=== THE INPUT ===
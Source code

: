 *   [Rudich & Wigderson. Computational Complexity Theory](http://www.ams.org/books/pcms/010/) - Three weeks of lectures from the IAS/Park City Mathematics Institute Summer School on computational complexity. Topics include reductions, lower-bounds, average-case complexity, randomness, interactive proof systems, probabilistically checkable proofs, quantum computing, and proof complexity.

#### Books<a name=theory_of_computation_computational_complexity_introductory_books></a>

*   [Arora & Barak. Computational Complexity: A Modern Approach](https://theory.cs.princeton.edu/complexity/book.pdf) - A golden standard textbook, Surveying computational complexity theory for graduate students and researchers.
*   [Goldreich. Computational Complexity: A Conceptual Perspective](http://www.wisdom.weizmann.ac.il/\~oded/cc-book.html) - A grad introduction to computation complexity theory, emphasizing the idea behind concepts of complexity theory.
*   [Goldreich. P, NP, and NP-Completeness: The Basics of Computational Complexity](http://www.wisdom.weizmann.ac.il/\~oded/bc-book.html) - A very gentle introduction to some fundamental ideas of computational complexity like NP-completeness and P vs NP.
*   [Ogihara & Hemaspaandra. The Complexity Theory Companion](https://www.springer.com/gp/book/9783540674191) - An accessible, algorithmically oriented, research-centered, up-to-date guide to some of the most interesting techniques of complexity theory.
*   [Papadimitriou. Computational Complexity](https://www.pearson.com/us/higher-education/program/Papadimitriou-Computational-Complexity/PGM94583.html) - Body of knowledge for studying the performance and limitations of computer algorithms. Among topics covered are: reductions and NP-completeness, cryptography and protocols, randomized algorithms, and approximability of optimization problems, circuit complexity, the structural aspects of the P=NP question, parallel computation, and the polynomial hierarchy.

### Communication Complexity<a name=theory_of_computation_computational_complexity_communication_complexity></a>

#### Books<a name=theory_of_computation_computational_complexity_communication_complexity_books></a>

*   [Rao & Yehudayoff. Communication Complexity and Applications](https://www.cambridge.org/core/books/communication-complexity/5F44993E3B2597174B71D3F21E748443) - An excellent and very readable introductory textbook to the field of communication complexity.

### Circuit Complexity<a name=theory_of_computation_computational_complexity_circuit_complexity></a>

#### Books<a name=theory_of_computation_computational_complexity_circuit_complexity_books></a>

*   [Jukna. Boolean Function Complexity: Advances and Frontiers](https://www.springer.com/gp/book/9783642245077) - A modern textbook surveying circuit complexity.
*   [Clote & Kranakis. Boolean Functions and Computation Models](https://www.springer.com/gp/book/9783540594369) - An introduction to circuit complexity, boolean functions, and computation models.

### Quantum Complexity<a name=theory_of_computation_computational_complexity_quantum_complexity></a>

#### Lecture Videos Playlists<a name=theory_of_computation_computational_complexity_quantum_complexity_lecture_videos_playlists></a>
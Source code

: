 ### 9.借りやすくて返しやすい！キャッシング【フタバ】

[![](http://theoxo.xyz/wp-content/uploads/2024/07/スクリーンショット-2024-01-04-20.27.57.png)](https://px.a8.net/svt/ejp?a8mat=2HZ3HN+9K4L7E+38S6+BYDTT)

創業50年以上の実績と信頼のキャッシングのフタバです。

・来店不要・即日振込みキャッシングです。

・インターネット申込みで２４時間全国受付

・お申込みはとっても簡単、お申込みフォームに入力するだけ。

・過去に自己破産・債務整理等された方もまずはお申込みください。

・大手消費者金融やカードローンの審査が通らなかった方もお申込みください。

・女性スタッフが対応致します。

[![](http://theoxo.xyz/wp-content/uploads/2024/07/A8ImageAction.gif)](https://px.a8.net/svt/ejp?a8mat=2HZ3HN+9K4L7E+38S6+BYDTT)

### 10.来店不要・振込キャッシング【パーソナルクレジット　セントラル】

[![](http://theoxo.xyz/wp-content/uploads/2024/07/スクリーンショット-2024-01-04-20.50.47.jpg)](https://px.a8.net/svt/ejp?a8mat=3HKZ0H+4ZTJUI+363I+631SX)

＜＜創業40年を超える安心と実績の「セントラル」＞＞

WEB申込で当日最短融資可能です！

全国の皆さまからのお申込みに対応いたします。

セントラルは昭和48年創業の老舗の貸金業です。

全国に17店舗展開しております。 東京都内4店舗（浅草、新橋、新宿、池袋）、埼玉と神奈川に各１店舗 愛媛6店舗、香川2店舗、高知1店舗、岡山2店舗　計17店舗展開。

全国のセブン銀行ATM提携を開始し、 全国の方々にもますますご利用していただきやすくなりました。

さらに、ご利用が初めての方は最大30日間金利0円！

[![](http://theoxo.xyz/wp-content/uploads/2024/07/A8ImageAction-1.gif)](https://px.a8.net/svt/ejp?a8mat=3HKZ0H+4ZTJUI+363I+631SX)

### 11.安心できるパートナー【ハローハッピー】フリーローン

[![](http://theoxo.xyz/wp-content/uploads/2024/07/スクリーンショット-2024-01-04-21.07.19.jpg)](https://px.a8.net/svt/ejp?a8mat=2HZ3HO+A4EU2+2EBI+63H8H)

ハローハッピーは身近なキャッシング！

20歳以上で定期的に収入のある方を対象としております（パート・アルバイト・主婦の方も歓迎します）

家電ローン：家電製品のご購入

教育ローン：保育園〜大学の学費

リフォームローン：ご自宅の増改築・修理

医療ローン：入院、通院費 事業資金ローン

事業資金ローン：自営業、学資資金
===
**TO DO**
Return the lines of the records that include the string "BYDTT".

**WRITTEN RESPONSE**
[![](http://theoxo.xyz/wp-content/uploads/2024/07/スクリーンショット-2024-01-04-20.27.57.png)](https://px.a8.net/svt/ejp?a8mat=2HZ3HN+9K4L7E+38S6+BYDTT)
[![](http://theoxo.xyz/wp-content/uploads/2024/07/A8ImageAction.gif)](https://px.a8.net/svt/ejp?a8mat=2HZ3HN+9K4L7E+38S6+BYDTT)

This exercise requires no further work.